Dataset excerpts
☆ ☆ ☆ ☆ ☆ ☆ ☆

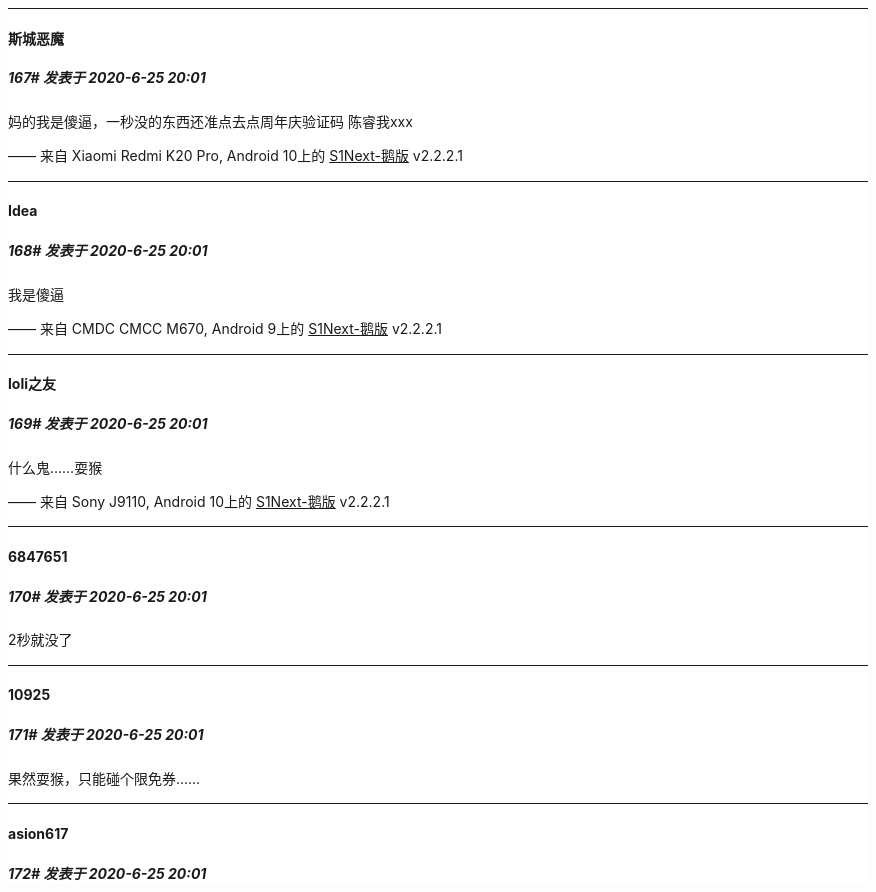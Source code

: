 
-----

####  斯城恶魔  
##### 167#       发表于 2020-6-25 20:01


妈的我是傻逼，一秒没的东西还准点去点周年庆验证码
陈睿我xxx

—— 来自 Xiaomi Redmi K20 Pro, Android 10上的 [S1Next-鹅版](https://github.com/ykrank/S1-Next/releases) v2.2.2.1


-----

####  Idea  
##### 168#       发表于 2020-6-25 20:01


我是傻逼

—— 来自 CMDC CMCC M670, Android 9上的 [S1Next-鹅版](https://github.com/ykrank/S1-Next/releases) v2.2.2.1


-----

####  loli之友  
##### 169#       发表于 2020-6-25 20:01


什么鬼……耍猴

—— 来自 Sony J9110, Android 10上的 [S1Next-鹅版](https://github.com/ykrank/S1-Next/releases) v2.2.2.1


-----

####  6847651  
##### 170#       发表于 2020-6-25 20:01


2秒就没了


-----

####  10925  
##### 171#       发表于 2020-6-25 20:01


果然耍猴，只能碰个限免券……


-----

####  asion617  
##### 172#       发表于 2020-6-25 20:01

☆ ☆ ☆ ☆ ☆ ☆ ☆

--- DIRECTIONS ---
Copy each line of the data that contains the word "ykrank", leaving the other lines out.

--- EXPECTED ANSWER ---
—— 来自 Xiaomi Redmi K20 Pro, Android 10上的 [S1Next-鹅版](https://github.com/ykrank/S1-Next/releases) v2.2.2.1
—— 来自 CMDC CMCC M670, Android 9上的 [S1Next-鹅版](https://github.com/ykrank/S1-Next/releases) v2.2.2.1
—— 来自 Sony J9110, Android 10上的 [S1Next-鹅版](https://github.com/ykrank/S1-Next/releases) v2.2.2.1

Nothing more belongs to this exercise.